HOW TO COMPLETE THIS TASK: With no addition or omission, return the entries below.

PROVIDED RECORDS:

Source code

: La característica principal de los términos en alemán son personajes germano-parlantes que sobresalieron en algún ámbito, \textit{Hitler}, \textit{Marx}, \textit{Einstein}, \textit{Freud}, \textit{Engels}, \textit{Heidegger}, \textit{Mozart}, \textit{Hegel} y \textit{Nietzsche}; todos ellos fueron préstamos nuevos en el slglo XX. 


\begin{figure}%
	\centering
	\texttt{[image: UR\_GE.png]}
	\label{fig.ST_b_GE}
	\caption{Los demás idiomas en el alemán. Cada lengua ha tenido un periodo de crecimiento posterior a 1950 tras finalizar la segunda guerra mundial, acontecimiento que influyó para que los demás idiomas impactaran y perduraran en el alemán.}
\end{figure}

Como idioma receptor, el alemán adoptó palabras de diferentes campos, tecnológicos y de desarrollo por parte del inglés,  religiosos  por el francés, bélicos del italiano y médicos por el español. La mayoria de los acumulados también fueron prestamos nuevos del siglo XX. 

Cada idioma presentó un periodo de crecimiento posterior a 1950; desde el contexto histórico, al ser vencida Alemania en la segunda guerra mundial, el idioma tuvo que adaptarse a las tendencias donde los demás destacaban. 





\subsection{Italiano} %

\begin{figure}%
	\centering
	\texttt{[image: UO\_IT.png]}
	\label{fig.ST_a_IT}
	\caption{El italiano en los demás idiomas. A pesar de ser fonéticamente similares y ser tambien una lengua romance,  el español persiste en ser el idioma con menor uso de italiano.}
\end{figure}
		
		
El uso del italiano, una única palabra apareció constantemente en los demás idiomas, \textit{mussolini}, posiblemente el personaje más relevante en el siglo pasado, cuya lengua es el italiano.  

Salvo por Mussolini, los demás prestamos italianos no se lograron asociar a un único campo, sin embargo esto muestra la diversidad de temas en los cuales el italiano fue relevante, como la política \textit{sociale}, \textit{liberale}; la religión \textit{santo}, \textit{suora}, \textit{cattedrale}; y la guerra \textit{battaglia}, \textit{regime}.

WORKED SOLUTION:
Source code

: La característica principal de los términos en alemán son personajes germano-parlantes que sobresalieron en algún ámbito, \textit{Hitler}, \textit{Marx}, \textit{Einstein}, \textit{Freud}, \textit{Engels}, \textit{Heidegger}, \textit{Mozart}, \textit{Hegel} y \textit{Nietzsche}; todos ellos fueron préstamos nuevos en el slglo XX. 


\begin{figure}%
	\centering
	\texttt{[image: UR\_GE.png]}
	\label{fig.ST_b_GE}
	\caption{Los demás idiomas en el alemán. Cada lengua ha tenido un periodo de crecimiento posterior a 1950 tras finalizar la segunda guerra mundial, acontecimiento que influyó para que los demás idiomas impactaran y perduraran en el alemán.}
\end{figure}

Como idioma receptor, el alemán adoptó palabras de diferentes campos, tecnológicos y de desarrollo por parte del inglés,  religiosos  por el francés, bélicos del italiano y médicos por el español. La mayoria de los acumulados también fueron prestamos nuevos del siglo XX. 

Cada idioma presentó un periodo de crecimiento posterior a 1950; desde el contexto histórico, al ser vencida Alemania en la segunda guerra mundial, el idioma tuvo que adaptarse a las tendencias donde los demás destacaban. 





\subsection{Italiano} %

\begin{figure}%
	\centering
	\texttt{[image: UO\_IT.png]}
	\label{fig.ST_a_IT}
	\caption{El italiano en los demás idiomas. A pesar de ser fonéticamente similares y ser tambien una lengua romance,  el español persiste en ser el idioma con menor uso de italiano.}
\end{figure}
		
		
El uso del italiano, una única palabra apareció constantemente en los demás idiomas, \textit{mussolini}, posiblemente el personaje más relevante en el siglo pasado, cuya lengua es el italiano.  

Salvo por Mussolini, los demás prestamos italianos no se lograron asociar a un único campo, sin embargo esto muestra la diversidad de temas en los cuales el italiano fue relevante, como la política \textit{sociale}, \textit{liberale}; la religión \textit{santo}, \textit{suora}, \textit{cattedrale}; y la guerra \textit{battaglia}, \textit{regime}.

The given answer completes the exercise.